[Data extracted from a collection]
########################################

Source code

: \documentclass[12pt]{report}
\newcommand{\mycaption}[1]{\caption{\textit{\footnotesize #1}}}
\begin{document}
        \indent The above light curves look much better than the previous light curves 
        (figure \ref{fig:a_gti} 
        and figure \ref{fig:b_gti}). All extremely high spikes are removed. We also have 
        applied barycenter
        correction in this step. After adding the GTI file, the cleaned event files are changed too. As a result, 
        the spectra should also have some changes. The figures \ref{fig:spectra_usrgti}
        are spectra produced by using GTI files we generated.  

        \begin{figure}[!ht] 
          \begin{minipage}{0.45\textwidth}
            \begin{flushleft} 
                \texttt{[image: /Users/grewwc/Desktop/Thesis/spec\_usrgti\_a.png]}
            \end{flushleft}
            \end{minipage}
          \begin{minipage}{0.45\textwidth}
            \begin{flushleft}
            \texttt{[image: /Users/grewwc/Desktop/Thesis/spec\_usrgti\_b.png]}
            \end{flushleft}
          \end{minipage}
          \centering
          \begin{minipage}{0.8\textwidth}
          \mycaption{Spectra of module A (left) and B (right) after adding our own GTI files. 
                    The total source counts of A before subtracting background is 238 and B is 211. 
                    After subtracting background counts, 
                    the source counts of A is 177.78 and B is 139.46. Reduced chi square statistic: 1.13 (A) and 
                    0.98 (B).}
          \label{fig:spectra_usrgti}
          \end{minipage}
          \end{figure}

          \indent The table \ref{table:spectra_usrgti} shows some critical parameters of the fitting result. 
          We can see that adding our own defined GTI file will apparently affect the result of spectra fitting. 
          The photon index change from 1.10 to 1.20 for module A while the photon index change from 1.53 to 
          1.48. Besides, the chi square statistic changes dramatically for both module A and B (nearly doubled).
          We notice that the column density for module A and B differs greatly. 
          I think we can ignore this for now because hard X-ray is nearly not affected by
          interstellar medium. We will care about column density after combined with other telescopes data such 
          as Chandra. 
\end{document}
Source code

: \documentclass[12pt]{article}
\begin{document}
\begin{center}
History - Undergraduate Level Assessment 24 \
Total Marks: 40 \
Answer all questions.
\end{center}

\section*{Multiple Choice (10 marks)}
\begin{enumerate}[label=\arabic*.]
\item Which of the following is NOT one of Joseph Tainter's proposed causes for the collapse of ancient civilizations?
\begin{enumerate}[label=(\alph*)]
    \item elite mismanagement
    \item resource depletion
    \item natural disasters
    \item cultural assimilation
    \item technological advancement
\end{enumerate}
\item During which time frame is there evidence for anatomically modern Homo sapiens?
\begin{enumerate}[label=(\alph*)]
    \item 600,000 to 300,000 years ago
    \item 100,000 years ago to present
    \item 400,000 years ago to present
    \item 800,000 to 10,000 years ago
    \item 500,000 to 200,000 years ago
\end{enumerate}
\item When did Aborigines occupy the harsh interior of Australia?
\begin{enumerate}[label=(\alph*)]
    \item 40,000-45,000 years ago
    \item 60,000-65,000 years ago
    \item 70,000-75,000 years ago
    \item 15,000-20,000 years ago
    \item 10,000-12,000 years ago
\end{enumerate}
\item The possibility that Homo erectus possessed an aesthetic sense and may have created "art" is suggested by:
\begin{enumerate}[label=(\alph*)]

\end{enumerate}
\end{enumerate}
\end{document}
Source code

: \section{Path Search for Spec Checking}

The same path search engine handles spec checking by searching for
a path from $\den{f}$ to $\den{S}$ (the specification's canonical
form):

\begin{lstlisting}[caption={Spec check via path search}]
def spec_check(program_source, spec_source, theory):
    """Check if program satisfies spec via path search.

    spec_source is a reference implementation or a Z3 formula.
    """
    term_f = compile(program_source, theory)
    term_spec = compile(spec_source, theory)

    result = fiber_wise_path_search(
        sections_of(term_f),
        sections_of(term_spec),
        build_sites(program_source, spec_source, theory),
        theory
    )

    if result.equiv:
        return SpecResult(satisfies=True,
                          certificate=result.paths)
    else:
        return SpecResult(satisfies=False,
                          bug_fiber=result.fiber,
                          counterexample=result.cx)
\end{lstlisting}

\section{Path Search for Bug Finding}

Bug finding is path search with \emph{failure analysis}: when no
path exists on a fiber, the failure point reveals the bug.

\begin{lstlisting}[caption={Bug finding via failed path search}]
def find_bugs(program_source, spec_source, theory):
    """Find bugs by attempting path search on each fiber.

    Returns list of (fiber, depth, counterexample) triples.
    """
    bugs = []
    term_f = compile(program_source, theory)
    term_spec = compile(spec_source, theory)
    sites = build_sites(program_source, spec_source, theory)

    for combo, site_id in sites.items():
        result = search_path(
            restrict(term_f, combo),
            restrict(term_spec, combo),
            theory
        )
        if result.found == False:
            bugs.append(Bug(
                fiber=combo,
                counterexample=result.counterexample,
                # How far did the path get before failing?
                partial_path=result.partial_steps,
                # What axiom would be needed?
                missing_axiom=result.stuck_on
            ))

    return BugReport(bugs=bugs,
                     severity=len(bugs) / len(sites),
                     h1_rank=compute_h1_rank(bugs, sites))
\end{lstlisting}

########################################

Every line above that carries the string "present" should be copied.

• Exercise response:
    \item 100,000 years ago to present
    \item 400,000 years ago to present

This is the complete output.